CarbonBench: A Global Benchmark for Upscaling of Carbon Fluxes Using Zero-Shot Learning
This benchmark addresses the problem of accurately quantifying terrestrial carbon exchange for climate policy and carbon accounting by enabling systematic comparison of transfer learning methods, though it is incremental as it standardizes existing challenges rather than proposing new algorithms.
The authors tackled the lack of a standardized benchmark for evaluating zero-shot spatial transfer learning in carbon flux upscaling by introducing CarbonBench, which includes over 1.3 million daily observations from 567 global sites and provides stratified evaluation protocols to test generalization across unseen vegetation types and climate regimes.
Accurately quantifying terrestrial carbon exchange is essential for climate policy and carbon accounting, yet models must generalize to ecosystems underrepresented in sparse eddy covariance observations. Despite this challenge being a natural instance of zero-shot spatial transfer learning for time series regression, no standardized benchmark exists to rigorously evaluate model performance across geographically distinct locations with different climate regimes and vegetation types.

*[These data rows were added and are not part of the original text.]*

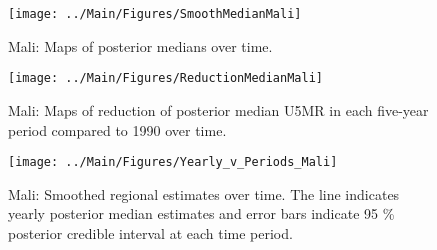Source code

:\documentclass[12pt]{article}\usepackage[]{graphicx}\usepackage[]{color}
\newenvironment{knitrout}{}{} %
\begin{document}
\begin{knitrout}
\color{fgcolor}\begin{figure}[bht]

{\centering \texttt{[image: ../Main/Figures/SmoothMedianMali]} 

}

\caption[Mali]{Mali: Maps of posterior medians over time.}\label{fig:unnamed-chunk-214}
\end{figure}


\end{knitrout}
\begin{knitrout}
\color{fgcolor}\begin{figure}[bht]

{\centering \texttt{[image: ../Main/Figures/ReductionMedianMali]} 

}

\caption[Mali]{Mali: Maps of reduction of posterior median U5MR in each five-year period compared to 1990 over time.}\label{fig:unnamed-chunk-215}
\end{figure}


\end{knitrout}
\begin{knitrout}
\color{fgcolor}\begin{figure}[bht]

{\centering \texttt{[image: ../Main/Figures/Yearly\_v\_Periods\_Mali]} 

}

\caption[Mali]{Mali: Smoothed regional estimates over time. The line indicates yearly posterior median estimates and error bars indicate 95 \% posterior credible interval at each time period.}\label{fig:unnamed-chunk-216}
\end{figure}


\end{knitrout}
\end{document}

We introduce CarbonBench, the first benchmark for zero-shot spatial transfer in carbon flux upscaling. CarbonBench comprises over 1.3 million daily observations from 567 flux tower sites globally (2000-2024). It provides: (1) stratified evaluation protocols that explicitly test generalization across unseen vegetation types and climate regimes, separating spatial transfer from temporal autocorrelation; (2) a harmonized set of remote sensing and meteorological features to enable flexible architecture design; and (3) baselines ranging from tree-based methods to domain-generalization architectures. By bridging machine learning methodologies and Earth system science, CarbonBench aims to enable systematic comparison of transfer learning methods, serves as a testbed for regression under distribution shift, and contributes to the next-generation climate modeling efforts.